Outra mudança importante planejada pelo próximo governo diz respeito ao aumento do capital privado para financiar a expansão da infraestrutura. Mantega afirmou que o papel anticíclico do Estado foi cumprido durante e no período pós-crise internacional e que, agora, o momento é de estimular o setor privado a cumprir seu papel. De acordo com o ministro, a intenção é reduzir os subsídios e a importância quase hegemônica do Banco Nacional de Desenvolvimento Econômico e Social (BNDES) no financiamento de longo prazo. “A partir de 2011, vamos reduzir gastos de custeio e subsídios, vamos reduzir recursos para o BNDES para o setor privado entrar”, disse.
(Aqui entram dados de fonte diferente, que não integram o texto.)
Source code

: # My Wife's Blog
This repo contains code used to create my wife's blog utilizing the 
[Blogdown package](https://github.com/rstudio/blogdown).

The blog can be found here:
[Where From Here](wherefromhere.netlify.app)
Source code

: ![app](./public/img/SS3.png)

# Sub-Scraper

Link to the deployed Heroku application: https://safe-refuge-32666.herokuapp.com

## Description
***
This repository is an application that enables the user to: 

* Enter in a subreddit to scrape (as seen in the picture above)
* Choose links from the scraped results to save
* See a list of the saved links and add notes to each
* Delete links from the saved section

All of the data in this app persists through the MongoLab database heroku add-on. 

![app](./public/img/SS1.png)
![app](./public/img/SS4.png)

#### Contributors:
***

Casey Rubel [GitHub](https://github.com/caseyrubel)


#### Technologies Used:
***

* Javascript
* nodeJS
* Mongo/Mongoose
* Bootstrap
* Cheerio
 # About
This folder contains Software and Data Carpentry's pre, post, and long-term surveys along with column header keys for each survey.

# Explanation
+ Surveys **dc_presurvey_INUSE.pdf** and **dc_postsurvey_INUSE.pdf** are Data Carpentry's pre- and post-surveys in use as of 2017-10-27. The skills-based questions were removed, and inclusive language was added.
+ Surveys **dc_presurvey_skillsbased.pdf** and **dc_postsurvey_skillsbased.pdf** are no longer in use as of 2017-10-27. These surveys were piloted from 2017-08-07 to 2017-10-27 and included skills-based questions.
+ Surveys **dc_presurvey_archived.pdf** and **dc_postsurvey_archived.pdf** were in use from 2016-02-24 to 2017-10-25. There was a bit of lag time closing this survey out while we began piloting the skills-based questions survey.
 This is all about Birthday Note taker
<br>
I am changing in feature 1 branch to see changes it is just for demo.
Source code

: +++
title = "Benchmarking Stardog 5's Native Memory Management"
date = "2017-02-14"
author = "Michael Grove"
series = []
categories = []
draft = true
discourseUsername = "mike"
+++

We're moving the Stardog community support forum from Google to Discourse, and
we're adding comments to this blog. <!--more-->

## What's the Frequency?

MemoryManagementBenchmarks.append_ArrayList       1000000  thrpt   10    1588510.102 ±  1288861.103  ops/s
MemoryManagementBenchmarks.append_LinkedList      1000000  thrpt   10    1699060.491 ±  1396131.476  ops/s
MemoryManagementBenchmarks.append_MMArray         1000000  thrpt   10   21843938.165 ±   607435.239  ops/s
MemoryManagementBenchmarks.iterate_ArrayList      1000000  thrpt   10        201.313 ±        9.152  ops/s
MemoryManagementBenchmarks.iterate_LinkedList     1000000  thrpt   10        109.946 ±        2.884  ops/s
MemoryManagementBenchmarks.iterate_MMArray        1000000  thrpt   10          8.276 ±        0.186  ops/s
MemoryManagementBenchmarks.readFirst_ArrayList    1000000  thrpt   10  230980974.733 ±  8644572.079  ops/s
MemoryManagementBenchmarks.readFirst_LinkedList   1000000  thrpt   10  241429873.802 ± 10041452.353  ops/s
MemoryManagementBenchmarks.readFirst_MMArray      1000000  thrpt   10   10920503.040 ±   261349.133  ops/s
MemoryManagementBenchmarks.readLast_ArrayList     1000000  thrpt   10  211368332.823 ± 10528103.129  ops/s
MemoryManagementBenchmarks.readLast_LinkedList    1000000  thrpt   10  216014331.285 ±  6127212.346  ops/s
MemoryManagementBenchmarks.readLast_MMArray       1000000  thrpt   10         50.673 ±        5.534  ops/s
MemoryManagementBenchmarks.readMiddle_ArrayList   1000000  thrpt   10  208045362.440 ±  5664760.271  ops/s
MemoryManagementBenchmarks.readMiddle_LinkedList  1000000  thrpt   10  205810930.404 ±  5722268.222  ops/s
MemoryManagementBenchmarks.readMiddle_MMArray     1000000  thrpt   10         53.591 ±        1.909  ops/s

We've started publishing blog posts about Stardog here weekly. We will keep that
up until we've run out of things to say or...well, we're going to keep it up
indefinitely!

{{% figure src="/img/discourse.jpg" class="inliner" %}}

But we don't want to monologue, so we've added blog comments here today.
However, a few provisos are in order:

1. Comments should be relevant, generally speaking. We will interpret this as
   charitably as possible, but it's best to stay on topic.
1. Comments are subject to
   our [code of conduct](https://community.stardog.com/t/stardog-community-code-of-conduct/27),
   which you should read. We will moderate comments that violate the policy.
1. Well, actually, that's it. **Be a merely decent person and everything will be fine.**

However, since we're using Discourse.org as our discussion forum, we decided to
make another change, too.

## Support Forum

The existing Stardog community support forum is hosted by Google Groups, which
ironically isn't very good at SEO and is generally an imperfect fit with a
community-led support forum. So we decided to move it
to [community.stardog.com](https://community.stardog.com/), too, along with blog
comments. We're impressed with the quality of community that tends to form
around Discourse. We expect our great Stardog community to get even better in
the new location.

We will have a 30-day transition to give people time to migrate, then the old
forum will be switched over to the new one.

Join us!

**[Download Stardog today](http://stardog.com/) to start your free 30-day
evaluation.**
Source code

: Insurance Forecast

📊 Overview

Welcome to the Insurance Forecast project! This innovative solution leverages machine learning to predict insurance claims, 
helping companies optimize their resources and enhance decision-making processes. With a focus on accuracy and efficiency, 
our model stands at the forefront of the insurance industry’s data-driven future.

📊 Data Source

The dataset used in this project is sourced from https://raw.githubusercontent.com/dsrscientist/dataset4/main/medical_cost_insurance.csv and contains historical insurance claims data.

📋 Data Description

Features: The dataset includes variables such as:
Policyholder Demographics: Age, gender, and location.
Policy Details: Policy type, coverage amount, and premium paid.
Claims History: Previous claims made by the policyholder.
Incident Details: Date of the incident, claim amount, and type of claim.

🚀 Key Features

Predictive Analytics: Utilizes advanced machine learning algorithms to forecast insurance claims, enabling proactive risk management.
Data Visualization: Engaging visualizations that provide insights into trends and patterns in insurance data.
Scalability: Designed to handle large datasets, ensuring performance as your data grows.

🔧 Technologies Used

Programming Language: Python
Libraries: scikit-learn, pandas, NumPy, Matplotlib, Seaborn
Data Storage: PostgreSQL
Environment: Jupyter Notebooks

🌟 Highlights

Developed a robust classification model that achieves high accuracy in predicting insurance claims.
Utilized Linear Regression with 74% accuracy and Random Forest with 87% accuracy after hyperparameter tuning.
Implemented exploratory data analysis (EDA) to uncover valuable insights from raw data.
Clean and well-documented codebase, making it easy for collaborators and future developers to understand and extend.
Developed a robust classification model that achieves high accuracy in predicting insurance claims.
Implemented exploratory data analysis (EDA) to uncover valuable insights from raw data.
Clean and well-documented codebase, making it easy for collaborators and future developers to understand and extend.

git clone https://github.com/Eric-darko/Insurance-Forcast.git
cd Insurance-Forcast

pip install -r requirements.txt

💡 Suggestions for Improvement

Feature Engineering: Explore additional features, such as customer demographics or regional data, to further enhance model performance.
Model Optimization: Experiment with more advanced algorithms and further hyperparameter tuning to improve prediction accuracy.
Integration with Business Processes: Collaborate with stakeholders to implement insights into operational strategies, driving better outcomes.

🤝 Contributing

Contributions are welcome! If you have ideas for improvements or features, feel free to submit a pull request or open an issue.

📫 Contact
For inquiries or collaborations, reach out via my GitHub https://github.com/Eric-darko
Nos últimos dois anos, o banco estatal de fomento recebeu aportes do Tesouro Nacional de quase R$ 200 bilhões. O presidente do BNDES, Luciano Coutinho, afirmou ontem que o pacote baixado pelo BC, que alterou o compulsório bancário e reorientou a política de financiamento de longo prazo, vai interferir no sistema de crédito como um todo. Para ele, a relação crédito e Produto Interno Bruto (PIB) não deverá chegar a 49,5% neste ano — hoje, ela está em 47,2%.
Alerta
O choque contra a inflação dado pelo Banco Central na semana passada por meio do aumento no compulsório terá impacto negativo sobre os ratings (avaliação de risco) dos bancos brasileiros. O alerta foi feito ontem pela agência de classificação Moody’s. Bancos de médio porte, com forte atuação no crédito ao consumidor, e aqueles que se financiam no atacado devem ser os mais atingidos.
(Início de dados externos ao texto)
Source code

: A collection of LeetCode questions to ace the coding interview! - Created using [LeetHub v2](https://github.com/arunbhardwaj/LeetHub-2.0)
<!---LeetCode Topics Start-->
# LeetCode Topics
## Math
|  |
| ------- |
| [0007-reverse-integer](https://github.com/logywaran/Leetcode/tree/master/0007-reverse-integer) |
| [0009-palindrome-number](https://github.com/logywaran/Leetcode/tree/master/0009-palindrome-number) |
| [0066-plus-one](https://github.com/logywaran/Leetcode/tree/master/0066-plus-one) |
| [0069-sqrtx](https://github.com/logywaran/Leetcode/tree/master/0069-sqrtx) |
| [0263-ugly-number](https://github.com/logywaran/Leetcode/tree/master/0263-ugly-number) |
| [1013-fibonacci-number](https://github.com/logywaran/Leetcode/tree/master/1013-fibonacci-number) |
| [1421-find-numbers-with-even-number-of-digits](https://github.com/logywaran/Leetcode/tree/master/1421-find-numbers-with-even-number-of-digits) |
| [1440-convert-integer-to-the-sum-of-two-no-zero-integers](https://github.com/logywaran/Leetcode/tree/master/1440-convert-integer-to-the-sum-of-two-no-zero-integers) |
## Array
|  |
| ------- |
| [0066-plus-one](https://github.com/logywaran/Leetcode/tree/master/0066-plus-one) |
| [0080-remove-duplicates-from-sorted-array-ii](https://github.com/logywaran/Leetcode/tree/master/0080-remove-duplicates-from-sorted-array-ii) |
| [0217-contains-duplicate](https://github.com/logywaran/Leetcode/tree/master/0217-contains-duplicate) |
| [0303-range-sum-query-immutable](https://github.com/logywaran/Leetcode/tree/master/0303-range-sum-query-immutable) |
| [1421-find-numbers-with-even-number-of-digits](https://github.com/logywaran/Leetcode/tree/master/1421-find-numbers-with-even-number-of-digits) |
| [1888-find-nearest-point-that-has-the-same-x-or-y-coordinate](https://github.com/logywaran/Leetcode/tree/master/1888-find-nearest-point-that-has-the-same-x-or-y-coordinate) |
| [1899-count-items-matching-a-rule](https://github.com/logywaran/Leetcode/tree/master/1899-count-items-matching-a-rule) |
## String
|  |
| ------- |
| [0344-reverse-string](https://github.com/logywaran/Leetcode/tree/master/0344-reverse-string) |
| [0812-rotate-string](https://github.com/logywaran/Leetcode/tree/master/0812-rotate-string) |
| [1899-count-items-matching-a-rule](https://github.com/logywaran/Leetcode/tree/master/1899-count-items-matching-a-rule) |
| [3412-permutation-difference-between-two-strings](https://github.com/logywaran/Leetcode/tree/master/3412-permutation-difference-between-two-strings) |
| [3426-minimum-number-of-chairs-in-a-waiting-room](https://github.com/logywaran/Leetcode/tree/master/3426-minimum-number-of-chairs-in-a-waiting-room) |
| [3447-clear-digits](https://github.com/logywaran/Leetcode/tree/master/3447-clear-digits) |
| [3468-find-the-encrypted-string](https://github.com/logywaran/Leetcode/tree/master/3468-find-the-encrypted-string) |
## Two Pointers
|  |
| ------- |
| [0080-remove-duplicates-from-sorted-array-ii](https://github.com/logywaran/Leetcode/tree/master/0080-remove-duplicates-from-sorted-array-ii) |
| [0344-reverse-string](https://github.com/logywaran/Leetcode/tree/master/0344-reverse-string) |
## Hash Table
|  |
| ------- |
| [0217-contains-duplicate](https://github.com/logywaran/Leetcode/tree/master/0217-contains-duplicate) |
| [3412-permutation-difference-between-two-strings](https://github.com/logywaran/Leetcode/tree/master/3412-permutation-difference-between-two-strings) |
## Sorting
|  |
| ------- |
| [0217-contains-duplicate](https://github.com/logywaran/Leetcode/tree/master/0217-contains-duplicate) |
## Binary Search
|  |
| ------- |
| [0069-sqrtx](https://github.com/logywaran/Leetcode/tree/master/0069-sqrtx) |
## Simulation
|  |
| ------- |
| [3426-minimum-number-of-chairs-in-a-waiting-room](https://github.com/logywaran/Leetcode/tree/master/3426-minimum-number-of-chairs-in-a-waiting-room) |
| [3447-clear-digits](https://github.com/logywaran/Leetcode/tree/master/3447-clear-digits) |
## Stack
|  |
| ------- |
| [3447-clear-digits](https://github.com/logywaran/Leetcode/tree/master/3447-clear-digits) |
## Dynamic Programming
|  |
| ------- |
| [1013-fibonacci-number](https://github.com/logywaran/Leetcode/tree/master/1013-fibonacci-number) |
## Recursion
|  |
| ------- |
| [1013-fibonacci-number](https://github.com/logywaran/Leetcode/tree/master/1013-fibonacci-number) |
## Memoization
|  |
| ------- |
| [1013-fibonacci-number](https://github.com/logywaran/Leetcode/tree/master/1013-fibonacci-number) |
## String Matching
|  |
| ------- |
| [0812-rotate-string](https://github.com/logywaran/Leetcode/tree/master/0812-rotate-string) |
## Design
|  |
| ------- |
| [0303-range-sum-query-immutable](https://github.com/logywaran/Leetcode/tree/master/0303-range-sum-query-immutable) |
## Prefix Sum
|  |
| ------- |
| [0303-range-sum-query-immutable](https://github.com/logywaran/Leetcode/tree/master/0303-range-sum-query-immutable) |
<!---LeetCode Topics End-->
Aperto afetará bens duráveis
O aperto promovido pelo Banco Central (BC) para conter a expansão do crédito e esfriar a economia deve diminuir o consumo e prejudicar a atividade industrial brasileira. Na avaliação do gerente executivo de Política Econômica da Confederação Nacional da Indústria (CNI), Flávio Castelo Branco, as medidas, que tornaram os financiamentos mais caros e menos longos, terão impacto na demanda por bens duráveis, como os automóveis e os eletrodomésticos.
Castelo Branco argumenta que o aumento dos depósitos compulsórios e a elevação para 20% do valor da parcela mínima de pagamento nos cartões de crédito encarecerão o custo dos financiamentos. “Essas medidas devem causar um arrefecimento maior nos primeiros meses de 2011. Qualquer restrição monetária vai impactar em queda no nível de expansão de produção da indústria”, destacou.
Na sua avaliação, até os produtos pagos à vista devem sofrer. “Como a renda é uma só, quando você faz uma alteração dessa natureza, os consumidores terminam alterando suas decisões de consumo. Existe impacto em todos os mercados, mais concentrados naqueles que dependem de crédito”, ressaltou. O economista crê que as medidas tomadas pelo BC sinalizam um aumento da taxa básica de juros.